Exercise directions: Below are some entries. Copy each line that holds the string "details".

Input data:
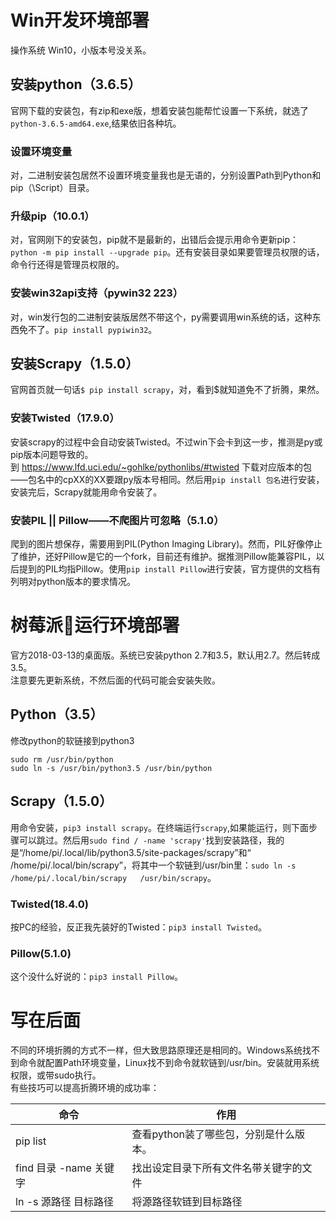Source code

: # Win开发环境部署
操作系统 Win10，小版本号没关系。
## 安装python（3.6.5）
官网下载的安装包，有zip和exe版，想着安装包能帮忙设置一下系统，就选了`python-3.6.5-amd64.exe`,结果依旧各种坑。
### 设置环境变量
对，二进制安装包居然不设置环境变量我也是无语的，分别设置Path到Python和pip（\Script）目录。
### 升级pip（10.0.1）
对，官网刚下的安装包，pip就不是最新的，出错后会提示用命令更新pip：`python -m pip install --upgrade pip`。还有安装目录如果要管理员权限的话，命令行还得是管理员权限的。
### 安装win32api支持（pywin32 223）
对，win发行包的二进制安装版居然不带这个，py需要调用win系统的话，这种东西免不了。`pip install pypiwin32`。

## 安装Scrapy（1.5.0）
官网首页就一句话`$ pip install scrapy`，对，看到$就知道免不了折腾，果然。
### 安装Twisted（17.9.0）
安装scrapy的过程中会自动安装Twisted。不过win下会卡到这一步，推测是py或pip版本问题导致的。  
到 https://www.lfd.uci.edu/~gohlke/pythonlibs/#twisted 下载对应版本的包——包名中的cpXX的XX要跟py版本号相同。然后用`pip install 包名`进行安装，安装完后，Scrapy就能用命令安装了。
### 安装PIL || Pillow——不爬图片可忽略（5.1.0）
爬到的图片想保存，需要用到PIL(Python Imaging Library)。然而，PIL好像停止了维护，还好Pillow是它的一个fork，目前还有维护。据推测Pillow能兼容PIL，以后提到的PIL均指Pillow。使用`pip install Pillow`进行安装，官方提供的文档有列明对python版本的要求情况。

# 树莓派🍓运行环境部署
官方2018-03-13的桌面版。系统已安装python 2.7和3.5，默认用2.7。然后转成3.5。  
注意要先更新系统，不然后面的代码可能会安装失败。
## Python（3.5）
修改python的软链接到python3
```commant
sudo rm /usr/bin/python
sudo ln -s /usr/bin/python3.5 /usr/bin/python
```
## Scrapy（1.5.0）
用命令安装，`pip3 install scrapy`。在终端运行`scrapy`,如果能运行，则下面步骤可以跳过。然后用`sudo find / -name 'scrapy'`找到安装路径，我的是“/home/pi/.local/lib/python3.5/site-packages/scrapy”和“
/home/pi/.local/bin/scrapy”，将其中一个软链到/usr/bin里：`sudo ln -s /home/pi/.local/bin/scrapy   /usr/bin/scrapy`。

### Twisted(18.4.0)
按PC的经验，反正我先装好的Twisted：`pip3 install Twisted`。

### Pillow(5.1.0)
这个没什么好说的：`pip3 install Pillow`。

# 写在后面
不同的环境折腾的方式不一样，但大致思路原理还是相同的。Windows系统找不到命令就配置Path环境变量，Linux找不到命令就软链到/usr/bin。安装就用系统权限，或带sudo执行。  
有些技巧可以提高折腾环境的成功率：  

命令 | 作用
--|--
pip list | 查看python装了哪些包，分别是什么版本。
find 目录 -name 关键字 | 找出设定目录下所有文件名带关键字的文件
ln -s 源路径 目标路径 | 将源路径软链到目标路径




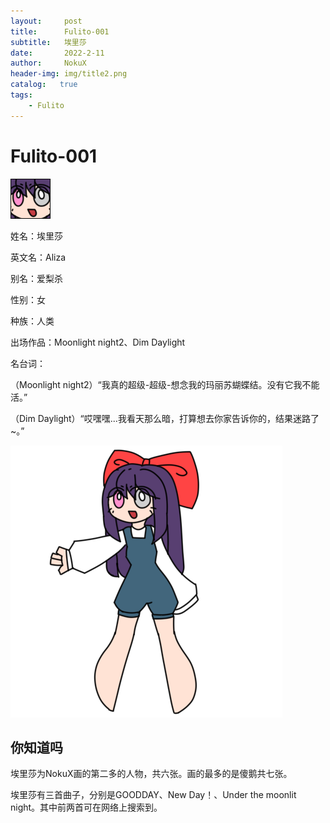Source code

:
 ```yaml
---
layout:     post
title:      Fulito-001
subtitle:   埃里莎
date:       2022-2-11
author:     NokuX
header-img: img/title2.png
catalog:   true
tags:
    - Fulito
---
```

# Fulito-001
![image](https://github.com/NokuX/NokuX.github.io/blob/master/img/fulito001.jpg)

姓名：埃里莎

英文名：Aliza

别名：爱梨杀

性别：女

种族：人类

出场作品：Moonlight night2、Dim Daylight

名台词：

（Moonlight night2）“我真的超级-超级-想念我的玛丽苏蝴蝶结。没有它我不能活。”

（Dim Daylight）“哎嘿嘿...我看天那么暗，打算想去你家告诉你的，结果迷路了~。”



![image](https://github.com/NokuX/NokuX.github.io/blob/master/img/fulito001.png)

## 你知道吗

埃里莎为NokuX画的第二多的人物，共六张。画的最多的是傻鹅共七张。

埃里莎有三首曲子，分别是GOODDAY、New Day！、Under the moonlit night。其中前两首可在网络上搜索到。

---

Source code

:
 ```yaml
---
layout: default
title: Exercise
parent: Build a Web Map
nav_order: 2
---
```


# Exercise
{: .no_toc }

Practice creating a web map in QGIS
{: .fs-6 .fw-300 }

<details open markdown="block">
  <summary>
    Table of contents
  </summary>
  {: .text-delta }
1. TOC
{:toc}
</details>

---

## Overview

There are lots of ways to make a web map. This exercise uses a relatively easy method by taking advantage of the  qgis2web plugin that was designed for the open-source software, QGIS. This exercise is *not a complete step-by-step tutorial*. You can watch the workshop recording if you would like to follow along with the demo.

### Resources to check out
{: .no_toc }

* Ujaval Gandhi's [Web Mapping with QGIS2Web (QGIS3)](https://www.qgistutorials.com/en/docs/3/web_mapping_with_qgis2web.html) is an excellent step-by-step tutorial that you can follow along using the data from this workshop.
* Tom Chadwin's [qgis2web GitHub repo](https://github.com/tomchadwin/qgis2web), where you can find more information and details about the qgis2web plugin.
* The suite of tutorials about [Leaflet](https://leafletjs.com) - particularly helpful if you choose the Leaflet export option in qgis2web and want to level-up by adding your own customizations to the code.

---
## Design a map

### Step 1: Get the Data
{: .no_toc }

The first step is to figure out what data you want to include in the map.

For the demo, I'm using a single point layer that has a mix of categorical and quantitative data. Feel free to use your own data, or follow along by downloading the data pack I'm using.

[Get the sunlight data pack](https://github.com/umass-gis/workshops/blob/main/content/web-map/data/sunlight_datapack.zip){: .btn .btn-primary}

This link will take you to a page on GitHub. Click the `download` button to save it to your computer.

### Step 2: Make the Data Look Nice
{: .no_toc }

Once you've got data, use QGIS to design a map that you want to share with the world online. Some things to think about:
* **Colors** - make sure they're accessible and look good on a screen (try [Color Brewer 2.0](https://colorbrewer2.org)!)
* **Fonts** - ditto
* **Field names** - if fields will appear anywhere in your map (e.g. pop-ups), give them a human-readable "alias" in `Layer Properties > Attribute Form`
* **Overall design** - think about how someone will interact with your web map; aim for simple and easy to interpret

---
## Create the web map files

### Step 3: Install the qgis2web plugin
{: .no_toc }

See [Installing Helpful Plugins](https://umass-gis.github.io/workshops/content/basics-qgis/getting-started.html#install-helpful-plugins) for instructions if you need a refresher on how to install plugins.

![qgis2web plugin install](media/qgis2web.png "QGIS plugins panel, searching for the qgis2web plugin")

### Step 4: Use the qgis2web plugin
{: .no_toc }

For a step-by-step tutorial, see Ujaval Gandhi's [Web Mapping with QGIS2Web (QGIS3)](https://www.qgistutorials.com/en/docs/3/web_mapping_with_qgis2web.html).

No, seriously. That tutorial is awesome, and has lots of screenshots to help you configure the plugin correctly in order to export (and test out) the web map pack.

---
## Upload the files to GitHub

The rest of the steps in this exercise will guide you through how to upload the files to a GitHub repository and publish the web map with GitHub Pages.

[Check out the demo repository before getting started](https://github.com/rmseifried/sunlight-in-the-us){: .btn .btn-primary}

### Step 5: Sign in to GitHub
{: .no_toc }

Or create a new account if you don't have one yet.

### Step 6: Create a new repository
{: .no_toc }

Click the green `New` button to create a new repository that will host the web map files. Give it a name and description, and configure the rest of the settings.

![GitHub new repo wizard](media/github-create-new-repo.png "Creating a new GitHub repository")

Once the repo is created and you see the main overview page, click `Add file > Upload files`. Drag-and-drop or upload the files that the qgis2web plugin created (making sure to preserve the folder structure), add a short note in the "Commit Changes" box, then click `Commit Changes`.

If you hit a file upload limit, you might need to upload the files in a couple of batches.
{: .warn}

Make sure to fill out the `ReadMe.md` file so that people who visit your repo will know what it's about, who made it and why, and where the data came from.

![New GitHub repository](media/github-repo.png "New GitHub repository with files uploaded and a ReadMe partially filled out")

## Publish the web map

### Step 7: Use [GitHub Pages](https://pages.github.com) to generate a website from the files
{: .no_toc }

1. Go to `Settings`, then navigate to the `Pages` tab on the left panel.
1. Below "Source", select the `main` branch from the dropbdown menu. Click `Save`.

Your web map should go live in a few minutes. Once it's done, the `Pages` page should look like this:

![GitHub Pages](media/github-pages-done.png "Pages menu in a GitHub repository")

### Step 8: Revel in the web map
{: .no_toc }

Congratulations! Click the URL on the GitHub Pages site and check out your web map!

Answer section:
<details open markdown="block">
</details>
* Tom Chadwin's [qgis2web GitHub repo](https://github.com/tomchadwin/qgis2web), where you can find more information and details about the qgis2web plugin.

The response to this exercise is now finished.